You can build Gravitino using Gradle. Currently, you can build Gravitino on Linux and macOS, and Windows isn't supported.

To build Gravitino, please run:

```shell
./gradlew clean build -x test
```

If you want to build a distribution package, please run:

```shell
./gradlew compileDistribution -x test
```

to build a distribution package.

Or:

```shell
./gradlew assembleDistribution -x test
```

to build a compressed distribution package.

The directory `distribution` contains the generated binary distribution package.

Please see [How to build Gravitino](https://gravitino.apache.org/docs/latest/how-to-build/) for details on building and testing Gravitino.

## Quick start

### Use Gravitino playground

This is the recommended approach. Gravitino provides a docker-compose-based playground where you can experience a whole system alongside other components. Clone or download the [Gravitino playground repository](https://github.com/apache/gravitino-playground) and then follow the [README](https://github.com/apache/gravitino-playground/blob/main/README.md), to get everything running.

### Configure and start Gravitino server in local

To start Gravitino on your machine, download a binary package from the [download page](https://gravitino.apache.org/downloads) and decompress the package.

Before starting the Gravitino server, configure its settings by editing the `gravitino.conf` file located in the `conf` directory.
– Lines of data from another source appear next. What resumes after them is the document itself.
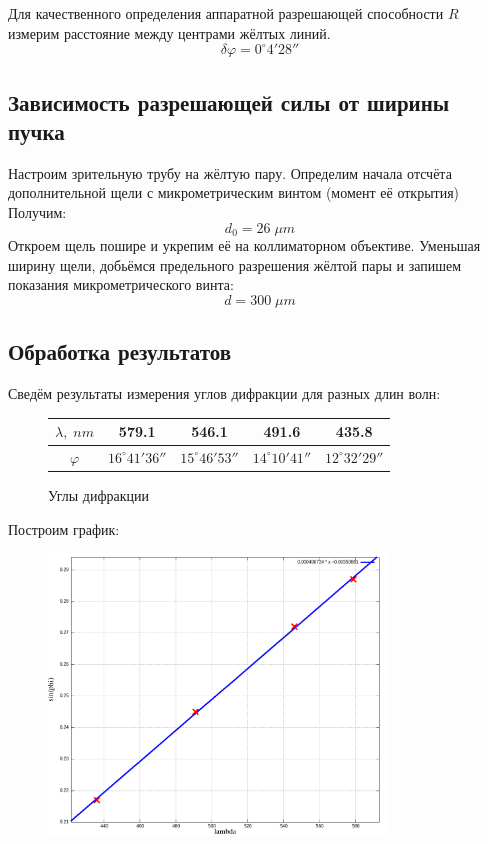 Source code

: \documentclass{article}
\begin{document}
Для качественного определения аппаратной разрешающей способности \(R\) измерим расстояние между центрами
жёлтых линий.
\[ \delta\varphi = 0^{\circ}4'28'' \]

\subsection{Зависимость разрешающей силы от ширины пучка}
Настроим зрительную трубу на жёлтую пару. Определим начала отсчёта дополнительной щели с микрометрическим
винтом (момент её открытия) Получим:
\[ d_0 = 26\; \mu m \]
Откроем щель пошире и укрепим её на коллиматорном объективе. Уменьшая ширину щели, добьёмся предельного
разрешения жёлтой пары и запишем показания микрометрического винта:
\[ d = 300\; \mu m \]

\subsection{Обработка результатов}
Сведём результаты измерения углов дифракции для разных длин волн:
\begin{figure}[H]
  \centering
  \begin{tabular}{|c|c|c|c|c|}
    \hline
    \(\lambda, \; nm\) & 579.1 & 546.1 & 491.6 & 435.8 \\\hline
    \(\varphi\) & \( 16^{\circ}41'36'' \) & \( 15^{\circ}46'53'' \) & \( 14^{\circ}10'41'' \) & \( 12^{\circ}32'29'' \) \\\hline
  \end{tabular}
  \caption{Углы дифракции}
\end{figure}

Построим график:
\begin{figure}[H]
  \centering
  \includegraphics[width=0.8\textwidth]{sin.png}
\end{figure}
\end{document}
This file follows the standard properties file format, allowing you to modify the server configuration as needed.

To start the Gravitino server, please run:

```shell
./bin/gravitino.sh start
```

To stop the Gravitino server, please run:

```shell
./bin/gravitino.sh stop
```

Alternatively, to run the Gravitino server in the frontend, please run:

```shell
./bin/gravitino.sh run
```

And press `CTRL+C` to stop the Gravitino server.
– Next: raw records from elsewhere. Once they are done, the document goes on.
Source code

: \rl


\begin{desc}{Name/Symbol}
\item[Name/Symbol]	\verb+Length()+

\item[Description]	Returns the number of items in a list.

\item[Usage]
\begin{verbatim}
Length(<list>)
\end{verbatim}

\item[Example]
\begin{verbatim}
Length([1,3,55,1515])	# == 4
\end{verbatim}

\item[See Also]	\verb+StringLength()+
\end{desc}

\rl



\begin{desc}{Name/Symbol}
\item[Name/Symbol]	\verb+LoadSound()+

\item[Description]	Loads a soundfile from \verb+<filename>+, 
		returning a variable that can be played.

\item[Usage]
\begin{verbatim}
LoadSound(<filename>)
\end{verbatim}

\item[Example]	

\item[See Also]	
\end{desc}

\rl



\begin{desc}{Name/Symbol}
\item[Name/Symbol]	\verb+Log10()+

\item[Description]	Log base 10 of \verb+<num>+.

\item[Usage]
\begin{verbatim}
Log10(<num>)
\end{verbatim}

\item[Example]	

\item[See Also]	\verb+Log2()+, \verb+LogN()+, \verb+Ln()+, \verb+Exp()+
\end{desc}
### Gravitino Iceberg REST catalog service

Gravitino provides Iceberg REST catalog service to manage Iceberg efficiently. For more details, refer to [Gravitino Iceberg REST catalog service](https://gravitino.apache.org/docs/latest/iceberg-rest-service/).

### Using Trino with Apache Gravitino

Gravitino provides a Trino connector for accessing metadata within Gravitino. To use Trino with Gravitino, please follow the [trino-gravitino-connector doc](https://gravitino.apache.org/docs/latest/trino-connector/index/).

## Development guide

1. [How to build Gravitino](https://gravitino.apache.org/docs/latest/how-to-build/)
2. [How to test Gravitino](https://gravitino.apache.org/docs/latest/how-to-test/)
3. [How to publish Docker images](https://gravitino.apache.org/docs/latest/publish-docker-images)

## License

Gravitino is licensed under the Apache License Version 2.0. For details, see the [LICENSE](LICENSE).

## ASF Incubator disclaimer

Apache Gravitino is an effort undergoing incubation at The Apache Software Foundation (ASF), sponsored by the Apache Incubator. Incubation is required for all newly accepted projects until a further review indicates that the infrastructure, communications, and decision making process have stabilized in a manner consistent with other successful ASF projects. While incubation status is not necessarily a reflection of the completeness or stability of the code, it does indicate that the project has yet to be fully endorsed by the ASF.

Apache®, Apache Gravitino™, Apache Hadoop®, Apache Hive™, Apache Iceberg™, Apache Kafka®, Apache Spark™, Apache Submarine™, Apache Thrift™ and Apache Zeppelin™ are either registered trademarks or trademarks of the Apache Software Foundation in the United States and/or other countries.